# TASK TO COMPLETE:
From the first line of the records through the line containing "## Course 1: Neural", retype every line exactly and nothing else.

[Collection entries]
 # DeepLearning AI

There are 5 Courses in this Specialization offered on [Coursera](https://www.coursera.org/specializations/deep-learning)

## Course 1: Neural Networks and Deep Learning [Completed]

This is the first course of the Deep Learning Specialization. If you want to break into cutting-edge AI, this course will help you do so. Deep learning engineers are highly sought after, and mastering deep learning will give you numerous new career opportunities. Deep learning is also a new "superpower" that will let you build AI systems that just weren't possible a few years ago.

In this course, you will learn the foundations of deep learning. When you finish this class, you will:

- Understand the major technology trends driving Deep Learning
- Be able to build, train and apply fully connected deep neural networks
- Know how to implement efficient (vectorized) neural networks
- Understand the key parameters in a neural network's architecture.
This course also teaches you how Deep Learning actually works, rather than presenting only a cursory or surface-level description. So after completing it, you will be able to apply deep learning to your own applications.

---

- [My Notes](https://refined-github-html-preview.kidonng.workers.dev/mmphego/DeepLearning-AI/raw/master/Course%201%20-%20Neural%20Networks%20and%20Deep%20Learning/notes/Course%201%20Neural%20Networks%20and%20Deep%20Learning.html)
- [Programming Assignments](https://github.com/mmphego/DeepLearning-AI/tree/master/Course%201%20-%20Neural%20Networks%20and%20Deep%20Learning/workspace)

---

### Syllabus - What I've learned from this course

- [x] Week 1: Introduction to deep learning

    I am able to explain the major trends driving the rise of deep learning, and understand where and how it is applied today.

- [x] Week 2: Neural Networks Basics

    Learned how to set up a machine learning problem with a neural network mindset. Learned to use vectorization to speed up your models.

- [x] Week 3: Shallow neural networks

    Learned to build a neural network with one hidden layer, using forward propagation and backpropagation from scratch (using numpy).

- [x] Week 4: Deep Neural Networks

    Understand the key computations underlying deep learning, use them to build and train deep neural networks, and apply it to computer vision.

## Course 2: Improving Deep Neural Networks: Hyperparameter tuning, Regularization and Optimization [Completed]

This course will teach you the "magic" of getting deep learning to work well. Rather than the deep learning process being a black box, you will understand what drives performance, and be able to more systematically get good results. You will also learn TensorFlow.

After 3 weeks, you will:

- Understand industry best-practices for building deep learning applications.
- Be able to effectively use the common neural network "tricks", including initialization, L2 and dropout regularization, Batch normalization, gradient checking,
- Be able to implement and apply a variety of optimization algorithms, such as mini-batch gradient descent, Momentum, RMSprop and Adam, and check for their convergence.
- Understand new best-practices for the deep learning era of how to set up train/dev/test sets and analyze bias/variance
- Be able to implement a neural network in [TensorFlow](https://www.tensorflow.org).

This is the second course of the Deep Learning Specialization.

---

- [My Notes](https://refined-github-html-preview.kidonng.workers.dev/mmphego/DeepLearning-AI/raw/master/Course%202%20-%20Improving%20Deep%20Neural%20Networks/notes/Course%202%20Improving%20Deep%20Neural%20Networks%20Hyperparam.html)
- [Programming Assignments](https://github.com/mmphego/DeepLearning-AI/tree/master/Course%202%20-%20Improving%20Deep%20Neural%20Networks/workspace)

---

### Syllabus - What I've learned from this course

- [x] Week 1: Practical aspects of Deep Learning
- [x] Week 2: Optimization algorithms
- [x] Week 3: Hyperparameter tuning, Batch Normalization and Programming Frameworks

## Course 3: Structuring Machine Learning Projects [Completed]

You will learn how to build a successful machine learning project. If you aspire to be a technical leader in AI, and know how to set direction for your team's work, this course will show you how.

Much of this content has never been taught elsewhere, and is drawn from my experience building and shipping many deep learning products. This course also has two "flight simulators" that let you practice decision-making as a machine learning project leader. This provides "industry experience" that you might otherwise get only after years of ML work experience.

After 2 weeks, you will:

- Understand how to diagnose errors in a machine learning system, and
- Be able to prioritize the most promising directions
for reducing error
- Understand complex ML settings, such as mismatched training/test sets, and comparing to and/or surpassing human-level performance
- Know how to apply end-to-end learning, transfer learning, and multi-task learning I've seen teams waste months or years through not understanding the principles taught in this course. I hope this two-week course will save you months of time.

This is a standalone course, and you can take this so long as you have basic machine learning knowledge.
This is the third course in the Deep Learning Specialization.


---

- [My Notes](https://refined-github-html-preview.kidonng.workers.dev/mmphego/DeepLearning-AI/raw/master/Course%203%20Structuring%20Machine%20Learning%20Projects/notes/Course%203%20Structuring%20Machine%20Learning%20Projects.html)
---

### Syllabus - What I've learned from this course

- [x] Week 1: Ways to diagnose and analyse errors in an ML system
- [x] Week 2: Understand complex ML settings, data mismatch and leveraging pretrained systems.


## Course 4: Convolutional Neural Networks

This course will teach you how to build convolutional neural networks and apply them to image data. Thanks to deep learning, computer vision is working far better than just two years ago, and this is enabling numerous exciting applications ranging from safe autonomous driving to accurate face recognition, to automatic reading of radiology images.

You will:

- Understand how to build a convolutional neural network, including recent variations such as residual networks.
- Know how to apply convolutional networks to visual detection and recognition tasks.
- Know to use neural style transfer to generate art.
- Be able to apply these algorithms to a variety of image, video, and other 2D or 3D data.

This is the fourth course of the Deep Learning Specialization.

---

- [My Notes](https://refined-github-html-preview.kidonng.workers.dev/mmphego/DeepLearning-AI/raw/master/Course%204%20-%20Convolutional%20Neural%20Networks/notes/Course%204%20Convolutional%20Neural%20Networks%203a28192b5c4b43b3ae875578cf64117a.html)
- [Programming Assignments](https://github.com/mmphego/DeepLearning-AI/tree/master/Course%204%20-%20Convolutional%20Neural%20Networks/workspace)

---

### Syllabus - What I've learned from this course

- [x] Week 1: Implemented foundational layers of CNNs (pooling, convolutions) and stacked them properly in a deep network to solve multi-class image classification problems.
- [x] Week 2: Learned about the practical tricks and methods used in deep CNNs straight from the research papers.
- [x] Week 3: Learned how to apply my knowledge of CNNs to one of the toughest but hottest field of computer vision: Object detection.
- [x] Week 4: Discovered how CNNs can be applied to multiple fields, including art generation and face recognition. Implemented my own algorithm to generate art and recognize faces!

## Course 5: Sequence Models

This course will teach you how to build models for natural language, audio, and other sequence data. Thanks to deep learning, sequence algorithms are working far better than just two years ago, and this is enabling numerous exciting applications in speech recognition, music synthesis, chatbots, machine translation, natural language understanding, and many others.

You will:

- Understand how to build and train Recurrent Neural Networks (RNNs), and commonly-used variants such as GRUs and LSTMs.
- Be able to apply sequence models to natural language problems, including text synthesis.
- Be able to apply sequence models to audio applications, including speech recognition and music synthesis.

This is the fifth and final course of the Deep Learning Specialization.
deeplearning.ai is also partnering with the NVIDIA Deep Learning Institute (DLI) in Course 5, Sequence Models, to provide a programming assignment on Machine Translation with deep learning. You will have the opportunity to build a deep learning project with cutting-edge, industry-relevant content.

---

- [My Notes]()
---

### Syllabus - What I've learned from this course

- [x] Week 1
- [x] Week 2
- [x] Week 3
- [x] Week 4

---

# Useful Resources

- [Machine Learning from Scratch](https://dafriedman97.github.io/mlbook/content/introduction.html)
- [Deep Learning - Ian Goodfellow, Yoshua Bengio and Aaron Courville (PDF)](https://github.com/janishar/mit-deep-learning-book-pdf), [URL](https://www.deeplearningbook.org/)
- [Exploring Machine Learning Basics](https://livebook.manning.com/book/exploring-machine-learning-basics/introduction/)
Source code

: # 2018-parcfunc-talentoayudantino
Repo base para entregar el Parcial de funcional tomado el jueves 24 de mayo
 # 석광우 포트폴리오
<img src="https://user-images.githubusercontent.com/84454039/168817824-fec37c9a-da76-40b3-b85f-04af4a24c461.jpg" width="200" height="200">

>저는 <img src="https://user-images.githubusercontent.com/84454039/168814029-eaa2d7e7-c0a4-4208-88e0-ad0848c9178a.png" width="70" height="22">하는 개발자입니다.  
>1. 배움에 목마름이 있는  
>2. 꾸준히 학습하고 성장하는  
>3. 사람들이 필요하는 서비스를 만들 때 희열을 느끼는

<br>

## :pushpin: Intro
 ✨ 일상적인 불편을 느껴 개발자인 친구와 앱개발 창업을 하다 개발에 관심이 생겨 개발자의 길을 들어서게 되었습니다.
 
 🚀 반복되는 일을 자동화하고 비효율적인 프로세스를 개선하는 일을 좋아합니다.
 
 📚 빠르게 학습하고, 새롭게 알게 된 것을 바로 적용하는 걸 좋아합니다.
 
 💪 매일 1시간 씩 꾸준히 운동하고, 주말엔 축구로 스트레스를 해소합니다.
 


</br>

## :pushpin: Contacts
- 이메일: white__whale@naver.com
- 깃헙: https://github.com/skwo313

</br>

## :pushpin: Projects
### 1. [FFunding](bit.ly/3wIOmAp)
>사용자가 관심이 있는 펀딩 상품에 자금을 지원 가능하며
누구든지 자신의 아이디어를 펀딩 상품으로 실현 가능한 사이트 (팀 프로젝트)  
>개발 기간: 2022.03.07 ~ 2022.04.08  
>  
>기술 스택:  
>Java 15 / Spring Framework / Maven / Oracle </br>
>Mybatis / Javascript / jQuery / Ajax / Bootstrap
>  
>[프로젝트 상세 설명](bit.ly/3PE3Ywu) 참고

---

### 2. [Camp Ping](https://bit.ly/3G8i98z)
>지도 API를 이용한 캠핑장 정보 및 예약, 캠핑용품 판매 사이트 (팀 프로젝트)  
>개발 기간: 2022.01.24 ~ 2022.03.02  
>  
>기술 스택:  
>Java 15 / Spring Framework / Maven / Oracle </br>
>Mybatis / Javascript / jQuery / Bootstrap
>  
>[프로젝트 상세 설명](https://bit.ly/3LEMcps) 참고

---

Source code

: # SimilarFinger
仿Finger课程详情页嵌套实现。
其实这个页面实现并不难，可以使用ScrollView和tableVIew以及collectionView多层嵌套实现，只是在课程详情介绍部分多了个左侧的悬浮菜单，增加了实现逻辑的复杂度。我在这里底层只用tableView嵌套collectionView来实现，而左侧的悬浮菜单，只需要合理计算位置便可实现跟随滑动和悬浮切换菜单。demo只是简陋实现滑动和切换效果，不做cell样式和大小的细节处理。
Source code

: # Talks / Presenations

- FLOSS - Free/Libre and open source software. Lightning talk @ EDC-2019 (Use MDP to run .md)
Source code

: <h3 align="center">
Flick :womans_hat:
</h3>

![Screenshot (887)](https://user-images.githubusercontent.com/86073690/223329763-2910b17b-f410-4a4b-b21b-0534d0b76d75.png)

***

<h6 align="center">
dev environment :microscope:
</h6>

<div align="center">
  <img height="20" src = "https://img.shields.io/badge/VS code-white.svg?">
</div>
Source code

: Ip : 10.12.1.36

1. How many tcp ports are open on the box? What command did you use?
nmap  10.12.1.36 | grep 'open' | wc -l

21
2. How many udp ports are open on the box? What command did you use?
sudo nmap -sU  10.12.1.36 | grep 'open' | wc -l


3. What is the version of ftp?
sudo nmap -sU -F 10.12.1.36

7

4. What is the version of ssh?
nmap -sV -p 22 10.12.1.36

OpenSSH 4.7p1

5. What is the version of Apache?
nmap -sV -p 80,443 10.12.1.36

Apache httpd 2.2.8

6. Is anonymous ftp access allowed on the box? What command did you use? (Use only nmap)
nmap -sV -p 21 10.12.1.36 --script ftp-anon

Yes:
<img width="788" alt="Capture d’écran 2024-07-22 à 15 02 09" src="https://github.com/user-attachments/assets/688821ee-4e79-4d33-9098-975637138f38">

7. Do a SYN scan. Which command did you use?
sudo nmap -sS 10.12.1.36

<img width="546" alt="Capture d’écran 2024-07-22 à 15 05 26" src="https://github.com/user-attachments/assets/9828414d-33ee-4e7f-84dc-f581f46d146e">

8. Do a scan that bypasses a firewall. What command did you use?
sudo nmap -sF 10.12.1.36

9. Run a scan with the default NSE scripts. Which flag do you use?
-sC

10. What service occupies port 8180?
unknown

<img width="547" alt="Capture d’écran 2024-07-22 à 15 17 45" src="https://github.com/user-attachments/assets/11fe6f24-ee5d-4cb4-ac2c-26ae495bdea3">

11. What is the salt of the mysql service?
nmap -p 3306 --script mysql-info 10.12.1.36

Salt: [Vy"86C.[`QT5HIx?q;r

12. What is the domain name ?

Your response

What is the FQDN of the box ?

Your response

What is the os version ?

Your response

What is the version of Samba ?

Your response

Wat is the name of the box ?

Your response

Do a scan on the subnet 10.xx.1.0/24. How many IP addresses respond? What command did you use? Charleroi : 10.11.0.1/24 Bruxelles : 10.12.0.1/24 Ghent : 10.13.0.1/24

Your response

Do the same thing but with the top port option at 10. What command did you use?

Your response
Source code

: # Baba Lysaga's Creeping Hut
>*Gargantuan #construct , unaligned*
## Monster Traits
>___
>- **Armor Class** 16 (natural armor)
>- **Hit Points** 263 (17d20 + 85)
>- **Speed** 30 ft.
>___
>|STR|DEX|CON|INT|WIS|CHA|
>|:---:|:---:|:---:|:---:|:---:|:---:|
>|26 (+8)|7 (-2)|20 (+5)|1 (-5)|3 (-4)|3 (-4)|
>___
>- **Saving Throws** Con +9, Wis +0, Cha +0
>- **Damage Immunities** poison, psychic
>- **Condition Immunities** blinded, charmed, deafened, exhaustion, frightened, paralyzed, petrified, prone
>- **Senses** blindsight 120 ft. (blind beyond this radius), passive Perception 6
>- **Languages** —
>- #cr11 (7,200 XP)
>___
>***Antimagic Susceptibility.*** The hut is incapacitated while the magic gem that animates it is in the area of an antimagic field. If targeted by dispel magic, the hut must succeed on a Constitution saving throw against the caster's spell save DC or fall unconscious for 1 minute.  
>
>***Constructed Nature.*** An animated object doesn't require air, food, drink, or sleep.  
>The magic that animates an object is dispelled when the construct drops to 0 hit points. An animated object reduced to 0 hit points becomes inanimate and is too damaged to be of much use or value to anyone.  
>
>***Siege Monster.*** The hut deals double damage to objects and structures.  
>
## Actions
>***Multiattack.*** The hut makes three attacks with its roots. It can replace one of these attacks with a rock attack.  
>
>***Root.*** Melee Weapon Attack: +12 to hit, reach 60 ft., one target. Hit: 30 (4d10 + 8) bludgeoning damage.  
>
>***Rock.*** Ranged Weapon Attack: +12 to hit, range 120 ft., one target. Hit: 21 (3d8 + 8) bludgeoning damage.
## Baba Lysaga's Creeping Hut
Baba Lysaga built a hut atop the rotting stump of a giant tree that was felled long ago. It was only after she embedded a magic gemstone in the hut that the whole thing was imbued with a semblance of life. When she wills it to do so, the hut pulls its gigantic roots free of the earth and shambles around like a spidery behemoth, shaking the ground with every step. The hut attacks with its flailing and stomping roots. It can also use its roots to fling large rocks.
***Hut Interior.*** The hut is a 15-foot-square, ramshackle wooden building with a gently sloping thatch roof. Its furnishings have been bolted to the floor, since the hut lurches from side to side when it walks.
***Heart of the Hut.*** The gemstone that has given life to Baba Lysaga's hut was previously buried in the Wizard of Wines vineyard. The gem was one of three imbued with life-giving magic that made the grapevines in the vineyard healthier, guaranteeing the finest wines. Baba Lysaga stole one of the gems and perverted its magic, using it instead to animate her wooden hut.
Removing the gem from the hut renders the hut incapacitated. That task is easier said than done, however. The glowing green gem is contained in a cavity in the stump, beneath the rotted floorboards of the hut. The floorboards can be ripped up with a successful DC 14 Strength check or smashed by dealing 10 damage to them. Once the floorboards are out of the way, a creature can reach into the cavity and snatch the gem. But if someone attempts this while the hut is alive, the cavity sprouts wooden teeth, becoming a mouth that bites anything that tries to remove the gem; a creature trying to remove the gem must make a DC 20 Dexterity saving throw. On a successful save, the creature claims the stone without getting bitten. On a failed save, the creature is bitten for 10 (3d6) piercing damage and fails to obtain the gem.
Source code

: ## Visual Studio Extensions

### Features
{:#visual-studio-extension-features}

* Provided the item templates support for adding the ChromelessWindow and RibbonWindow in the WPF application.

# TASK ANSWER:
 # DeepLearning AI

There are 5 Courses in this Specialization offered on [Coursera](https://www.coursera.org/specializations/deep-learning)

## Course 1: Neural Networks and Deep Learning [Completed]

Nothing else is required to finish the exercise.